TO SHOE OR NOT
by Danvers Child, CJF
Whether you're cruising horse sites on the internet or flipping through the equine section at the supermarket newsstand, you'll likely encounter some strongly held opinions. Currently, many of the opinions being forwarded are focused on hoof care; specifically, they're focused on a debate about whether it's better for your horse to be barefoot or to wear shoes.
It's the nature of debate that the middle ground is often ignored, and this debate stays the course, with each side tending to forward their belief as THE way rather than as A way. Interestingly enough, the people at the extremes in this debate are—for the most part—not farriers and hoof care professionals. Instead, they're primarily horse owners.
In fact, the professional farrier is seldom involved in the decision as to whether a horse should be shod or not. More often than not, our clients specifically ask us to shoe their horse or to trim it; it's rare that they ask our opinion on the matter.
When the professional farrier is involved in making these decisions, however, the decision is not generic. Instead, knowledge and experience govern his decision making, and whether he articulates the criteria and variables or not, a number of factors (ranging from environment and usage to conformation) get consideration on a horse-by-horse basis.
Ultimately, if the professional farrier opts to shoe rather than trim, his decision making will hinge on one (or more) of the three basic reasons for shoeing: to protect the foot, to address traction concerns, to alter or enhance gait.

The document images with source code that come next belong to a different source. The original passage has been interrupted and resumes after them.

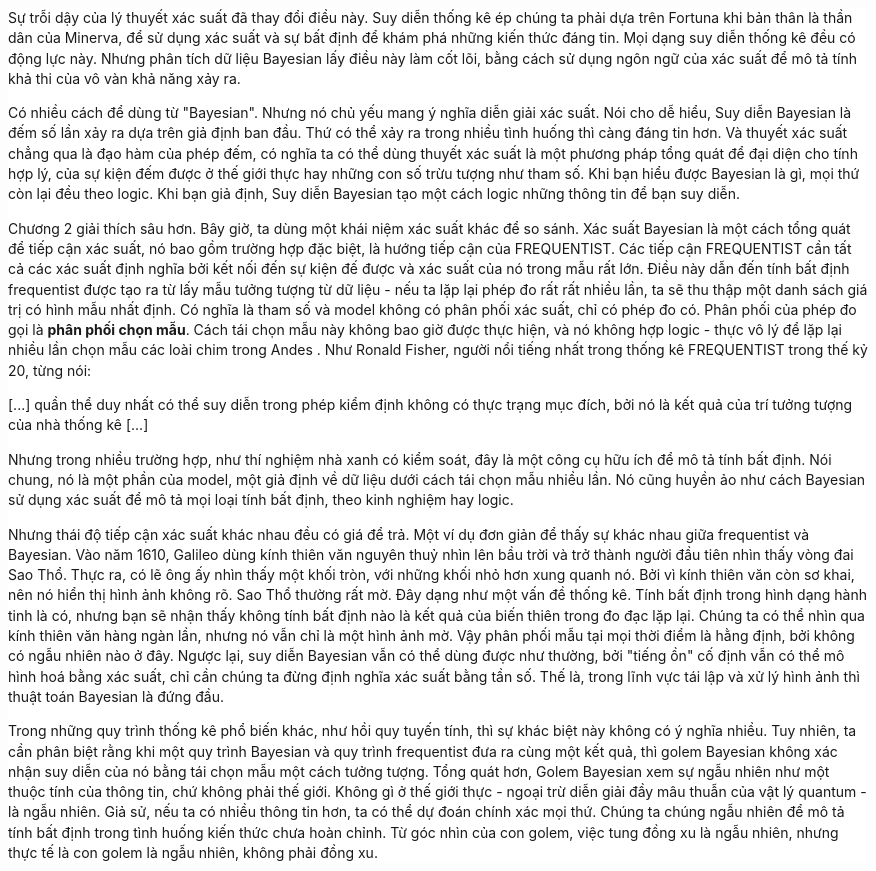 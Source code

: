 Sự trỗi dậy của lý thuyết xác suất đã thay đổi điều này. Suy diễn thống kê ép chúng ta phải dựa trên Fortuna khi bản thân là thần dân của Minerva, để sử dụng xác suất và sự bất định để khám phá những kiến thức đáng tin. Mọi dạng suy diễn thống kê đều có động lực này. Nhưng phân tích dữ liệu Bayesian lấy điều này làm cốt lõi, bằng cách sử dụng ngôn ngữ của xác suất để mô tả tính khả thi của vô vàn khả năng xảy ra.  

Có nhiều cách để dùng từ "Bayesian". Nhưng nó chủ yếu mang ý nghĩa diễn giải xác suất. Nói cho dễ hiểu, Suy diễn Bayesian là đếm số lần xảy ra dựa trên giả định ban đầu. Thứ có thể xảy ra trong nhiều tình huống thì càng đáng tin hơn. Và thuyết xác suất chẳng qua là đạo hàm của phép đếm, có nghĩa ta có thể dùng thuyết xác suất là một phương pháp tổng quát để đại diện cho tính hợp lý, của sự kiện đếm được ở thế giới thực hay những con số trừu tượng như tham số. Khi bạn hiểu được Bayesian là gì, mọi thứ còn lại đều theo logic. Khi bạn giả định, Suy diễn Bayesian tạo một cách logic những thông tin để bạn suy diễn.  

Chương 2 giải thích sâu hơn. Bây giờ, ta dùng một khái niệm xác suất khác để so sánh. Xác suất Bayesian là một cách tổng quát để tiếp cận xác suất, nó bao gồm trường hợp đặc biệt, là hướng tiếp cận của FREQUENTIST. Các tiếp cận FREQUENTIST cần tất cả các xác suất định nghĩa bởi kết nối đến sự kiện đế được và xác suất của nó trong mẫu rất lớn. Điều này dẫn đến tính bất định frequentist được tạo ra từ lấy mẫu tưởng tượng từ dữ liệu - nếu ta lặp lại phép đo rất rất nhiều lần, ta sẽ thu thập một danh sách giá trị có hình mẫu nhất định. Có nghĩa là tham số và model không có phân phối xác suất, chỉ có phép đo có. Phân phối của phép đo gọi là **phân phối chọn mẫu**. Cách tái chọn mẫu này không bao giờ được thực hiện, và nó không hợp logic - thực vô lý để lặp lại nhiều lần chọn mẫu các loài chim trong Andes . Như Ronald Fisher, người nổi tiếng nhất trong thống kê FREQUENTIST trong thế kỷ 20, từng nói:  

[...] quần thể duy nhất có thể suy diễn trong phép kiểm định không có thực trạng mục đích, bởi nó là kết quả của trí tưởng tượng của nhà thống kê [...]  

Nhưng trong nhiều trường hợp, như thí nghiệm nhà xanh có kiểm soát, đây là một công cụ hữu ích để mô tả tính bất định. Nói chung, nó là một phần của model, một giả định về dữ liệu dưới cách tái chọn mẫu nhiều lần. Nó cũng huyền ảo như cách Bayesian sử dụng xác suất để mô tả mọi loại tính bất định, theo kinh nghiệm hay logic.  

Nhưng thái độ tiếp cận xác suất khác nhau đều có giá để trả. Một ví dụ đơn giản để thấy sự khác nhau giữa frequentist và Bayesian. Vào năm 1610, Galileo dùng kính thiên văn nguyên thuỷ nhìn lên bầu trời và trở thành người đầu tiên nhìn thấy vòng đai Sao Thổ. Thực ra, có lẽ ông ấy nhìn thấy một khối tròn, với những khối nhỏ hơn xung quanh nó. Bởi vì kính thiên văn còn sơ khai, nên nó hiển thị hình ảnh không rõ. Sao Thổ thường rất mờ. Đây dạng như một vấn đề thống kê. Tính bất định trong hình dạng hành tinh là có, nhưng bạn sẽ nhận thấy không tính bất định nào là kết quả của biến thiên trong đo đạc lặp lại. Chúng ta có thể nhìn qua kính thiên văn hàng ngàn lần, nhưng nó vẫn chỉ là một hình ảnh mờ. Vậy phân phối mẫu tại mọi thời điểm là hằng định, bởi không có ngẫu nhiên nào ở đây. Ngược lại, suy diễn Bayesian vẫn có thể dùng được như thường, bởi "tiếng ồn" cố định vẫn có thể mô hình hoá bằng xác suất, chỉ cần chúng ta đừng định nghĩa xác suất bằng tần số. Thế là, trong lĩnh vực tái lập và xử lý hình ảnh thì thuật toán Bayesian là đứng đầu.  

Trong những quy trình thống kê phổ biến khác, như hồi quy tuyến tính, thì sự khác biệt này không có ý nghĩa nhiều. Tuy nhiên, ta cần phân biệt rằng khi một quy trình Bayesian và quy trình frequentist đưa ra cùng một kết quả, thì golem Bayesian không xác nhận suy diễn của nó bằng tái chọn mẫu một cách tưởng tượng. Tổng quát hơn, Golem Bayesian xem sự ngẫu nhiên như một thuộc tính của thông tin, chứ không phải thế giới. Không gì ở thế giới thực - ngoại trừ diễn giải đầy mâu thuẫn của vật lý quantum - là ngẫu nhiên. Giả sử, nếu ta có nhiều thông tin hơn, ta có thể dự đoán chính xác mọi thứ. Chúng ta chúng ngẫu nhiên để mô tả tính bất định trong tình huống kiến thức chưa hoàn chỉnh. Từ góc nhìn của con golem, việc tung đồng xu là ngẫu nhiên, nhưng thực tế là con golem là ngẫu nhiên, không phải đồng xu.  
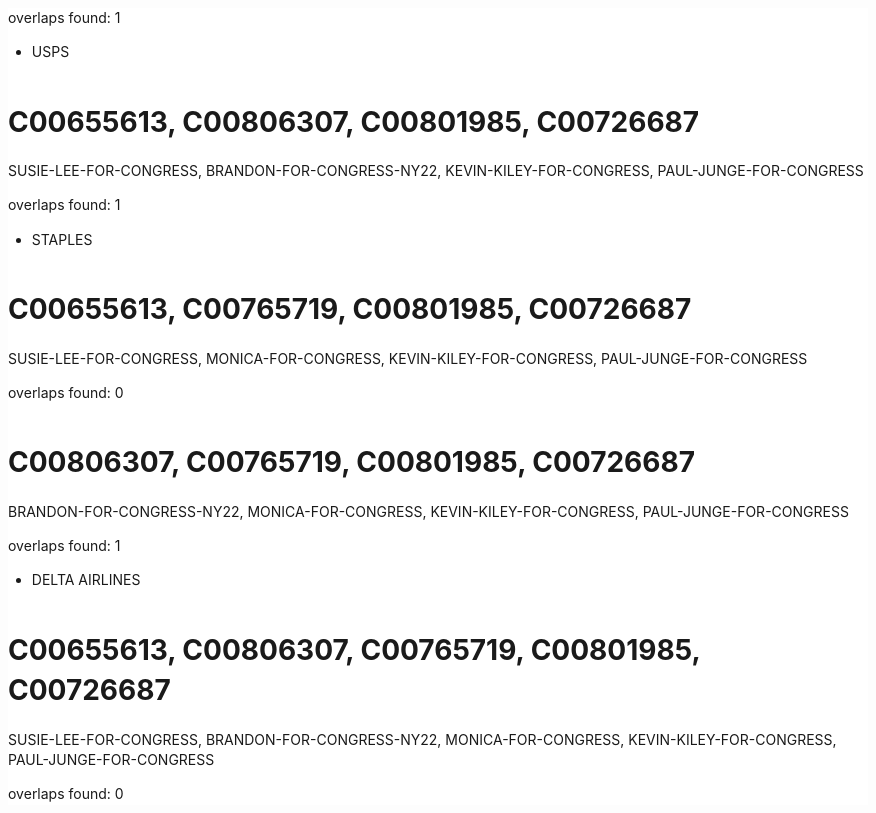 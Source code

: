 overlaps found:	1

- USPS


# C00655613, C00806307, C00801985, C00726687

SUSIE-LEE-FOR-CONGRESS, BRANDON-FOR-CONGRESS-NY22, KEVIN-KILEY-FOR-CONGRESS, PAUL-JUNGE-FOR-CONGRESS

overlaps found:	1

- STAPLES


# C00655613, C00765719, C00801985, C00726687

SUSIE-LEE-FOR-CONGRESS, MONICA-FOR-CONGRESS, KEVIN-KILEY-FOR-CONGRESS, PAUL-JUNGE-FOR-CONGRESS

overlaps found:	0



# C00806307, C00765719, C00801985, C00726687

BRANDON-FOR-CONGRESS-NY22, MONICA-FOR-CONGRESS, KEVIN-KILEY-FOR-CONGRESS, PAUL-JUNGE-FOR-CONGRESS

overlaps found:	1

- DELTA AIRLINES


# C00655613, C00806307, C00765719, C00801985, C00726687

SUSIE-LEE-FOR-CONGRESS, BRANDON-FOR-CONGRESS-NY22, MONICA-FOR-CONGRESS, KEVIN-KILEY-FOR-CONGRESS, PAUL-JUNGE-FOR-CONGRESS

overlaps found:	0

The idea of protecting the hoof encompasses a number of concerns. The obvious need occurs when a horse's rate of hoof wear exceeds his rate of hoof growth, which is most often seen when the horse is working hard on abrasive surfaces.
Likewise, horses working on hard, uneven, or rough terrain may well need some extra protection to avoid breakage and/or bruising. Since the front limbs are more weight bearing than the hind and since they typically have less concavity, you will occasionally see farriers opt to protect the front with shoes, while leaving the hinds unshod. With many horses, this works quite well; however, it can cause problems with growth disparity, timing, traction, and other concerns.

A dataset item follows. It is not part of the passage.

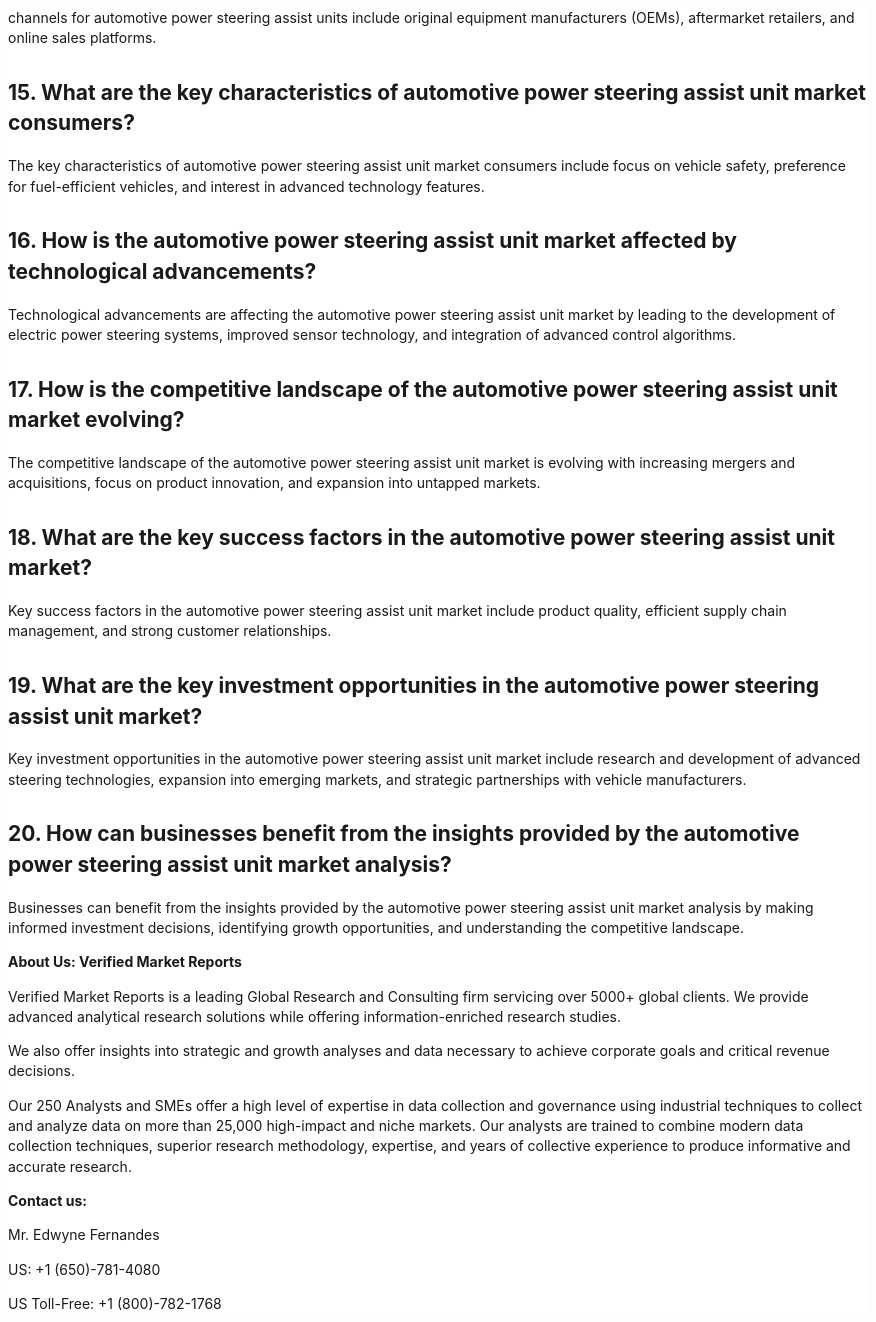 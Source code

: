 channels for automotive power steering assist units include original equipment manufacturers (OEMs), aftermarket retailers, and online sales platforms.</p><h2>15. What are the key characteristics of automotive power steering assist unit market consumers?</h2><p>The key characteristics of automotive power steering assist unit market consumers include focus on vehicle safety, preference for fuel-efficient vehicles, and interest in advanced technology features.</p><h2>16. How is the automotive power steering assist unit market affected by technological advancements?</h2><p>Technological advancements are affecting the automotive power steering assist unit market by leading to the development of electric power steering systems, improved sensor technology, and integration of advanced control algorithms.</p><h2>17. How is the competitive landscape of the automotive power steering assist unit market evolving?</h2><p>The competitive landscape of the automotive power steering assist unit market is evolving with increasing mergers and acquisitions, focus on product innovation, and expansion into untapped markets.</p><h2>18. What are the key success factors in the automotive power steering assist unit market?</h2><p>Key success factors in the automotive power steering assist unit market include product quality, efficient supply chain management, and strong customer relationships.</p><h2>19. What are the key investment opportunities in the automotive power steering assist unit market?</h2><p>Key investment opportunities in the automotive power steering assist unit market include research and development of advanced steering technologies, expansion into emerging markets, and strategic partnerships with vehicle manufacturers.</p><h2>20. How can businesses benefit from the insights provided by the automotive power steering assist unit market analysis?</h2><p>Businesses can benefit from the insights provided by the automotive power steering assist unit market analysis by making informed investment decisions, identifying growth opportunities, and understanding the competitive landscape.</p></body></html></h3><p id="" class=""><strong>About Us: Verified Market Reports</strong></p><p id="" class="">Verified Market Reports is a leading Global Research and Consulting firm servicing over 5000+ global clients. We provide advanced analytical research solutions while offering information-enriched research studies.</p><p id="" class="">We also offer insights into strategic and growth analyses and data necessary to achieve corporate goals and critical revenue decisions.</p><p id="" class="">Our 250 Analysts and SMEs offer a high level of expertise in data collection and governance using industrial techniques to collect and analyze data on more than 25,000 high-impact and niche markets. Our analysts are trained to combine modern data collection techniques, superior research methodology, expertise, and years of collective experience to produce informative and accurate research.</p><p id="" class=""><strong>Contact us:</strong></p><p id="" class="">Mr. Edwyne Fernandes</p><p id="" class="">US: +1 (650)-781-4080</p><p id="" class="">US Toll-Free: +1 (800)-782-1768</p>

Additionally, a hoof that's been compromised by injury or disease will often need to be protected in some manner, whether permanently or temporarily. While this might bring pictures of elaborate shoes to mind, it can sometimes be as simple as applying a conventional shoe to provide a solid base of support.
The leading edge of the bare hoof, along with its concavity and the texture and shape of the frog, provides a fair amount of traction. In fact, on many surfaces, the barefoot horse will have more traction than the conventionally shod horse. In some situations, however, it's advantageous to add traction. Horses that are travelling on pavement, concrete, ice, and other slick surfaces will often need additional traction whether barefoot or conventionally shod. Likewise, horses working on turf can benefit from studs or concave shoes, and horses being asked to pull a load will often benefit from traction added to a conventional appliance.

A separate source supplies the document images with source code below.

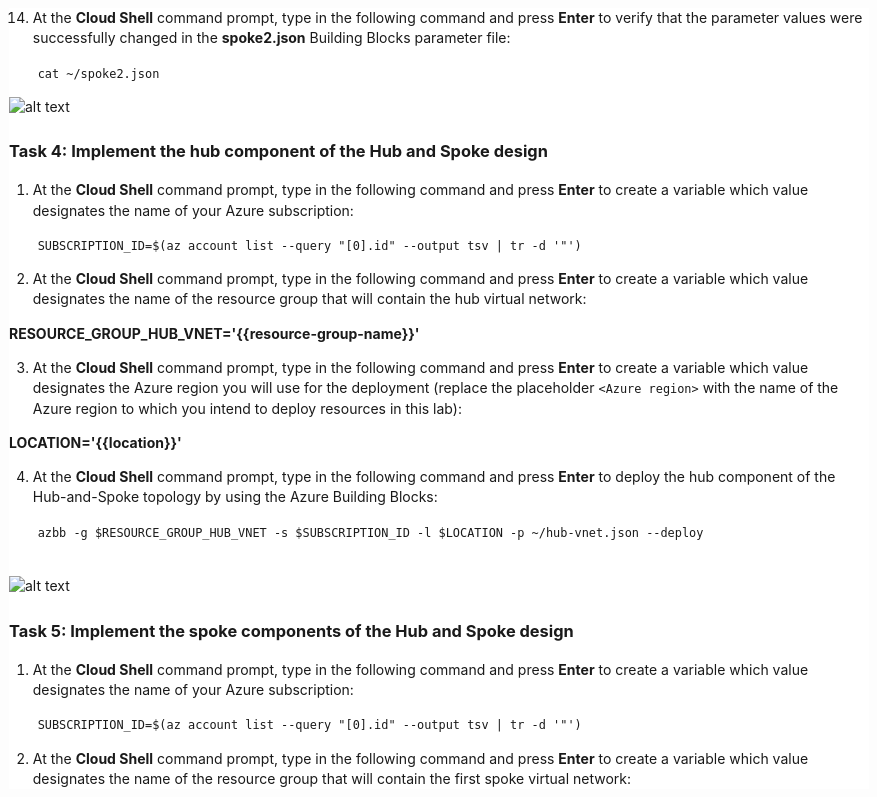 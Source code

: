 14. At the **Cloud Shell** command prompt, type in the following command and press **Enter** to verify that the parameter values were successfully changed in the **spoke2.json** Building Blocks parameter file:

```
    cat ~/spoke2.json
```

![alt text](https://qloudableassets.blob.core.windows.net/microsoft-learning/Az301/Images/Lab%209%20-%20Deploying%20Network%20Infrastructure%20for%20Use%20in%20Azure%20Solutions/17.png?st=2019-09-20T09%3A54%3A55Z&se=2022-09-21T09%3A54%3A00Z&sp=rl&sv=2018-03-28&sr=b&sig=UVPGKFCP9Ex0MmQoL2u2OSoKWtAVUyf7CpXxUtdvbM0%3D)

### Task 4: Implement the hub component of the Hub and Spoke design

1. At the **Cloud Shell** command prompt, type in the following command and press **Enter** to create a variable which value designates the name of your Azure subscription:

```
    SUBSCRIPTION_ID=$(az account list --query "[0].id" --output tsv | tr -d '"')
```

2. At the **Cloud Shell** command prompt, type in the following command and press **Enter** to create a variable which value designates the name of the resource group that will contain the hub virtual network:

**RESOURCE_GROUP_HUB_VNET='{{resource-group-name}}'**

3. At the **Cloud Shell** command prompt, type in the following command and press **Enter** to create a variable which value designates the Azure region you will use for the deployment (replace the placeholder `<Azure region>` with the name of the Azure region to which you intend to deploy resources in this lab):

**LOCATION='{{location}}'**

4. At the **Cloud Shell** command prompt, type in the following command and press **Enter** to deploy the hub component of the Hub-and-Spoke topology by using the Azure Building Blocks:

```
    azbb -g $RESOURCE_GROUP_HUB_VNET -s $SUBSCRIPTION_ID -l $LOCATION -p ~/hub-vnet.json --deploy
    
```
![alt text](https://qloudableassets.blob.core.windows.net/microsoft-learning/Az301/Images/Lab%209%20-%20Deploying%20Network%20Infrastructure%20for%20Use%20in%20Azure%20Solutions/18.png?st=2019-09-20T09%3A55%3A33Z&se=2022-09-21T09%3A55%3A00Z&sp=rl&sv=2018-03-28&sr=b&sig=QxcvL9BqwVKXww6W%2FfjjieBeWmsP4K0jqxtZsmjMGPs%3D)


### Task 5: Implement the spoke components of the Hub and Spoke design

1. At the **Cloud Shell** command prompt, type in the following command and press **Enter** to create a variable which value designates the name of your Azure subscription:

```
    SUBSCRIPTION_ID=$(az account list --query "[0].id" --output tsv | tr -d '"')

```

2. At the **Cloud Shell** command prompt, type in the following command and press **Enter** to create a variable which value designates the name of the resource group that will contain the first spoke virtual network:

Just as we sometimes find the need to add traction, we occasionally find the need to take it away. Horses working in deep footing will often benefit from shoeing that provides them with some sort of “floatation” which keeps them from getting too deep in the ground and laboring. Likewise, usage will sometimes dictate that a horse has some slippage, as with reining horses and—to a lesser extent—calf roping horses. In these cases, shoeing with a wide-webbed shoe, a plain-stamped shoe, extended heels and other specialty modifications or appliances can be beneficial.
The idea of shoeing for gait alteration makes one think of gaited horses, weighted shoes, and exaggerated action. While attempting to modify or exaggerate a horse's gait to meet some breed standard is among the reasons for shoeing, a more solid reason for shoeing to alter gait has to do with the horse's health and safety.
In this respect, shoeing for gait alteration is most often associated with a farrier attempting to keep a horse from hitting himself or interfering in some way. While this type of shoeing can get very technical on racetracks (especially with harness horses), it has its place in the work-a-day world as well. A good farrier can often make adjustments and fine tune an appliance to help a horse that's over-reaching or forging. Likewise, he can make adjustments in breakover—through shoe placement, rolled toes, or rockered toes—to help compensate for uneven gaits.
Whether you're trimming or shoeing, a regular maintenance program provided by a competent farrier is essential to the health and well being of your horse. And it wouldn't hurt to ask that farrier's opinion about what's best for your horse.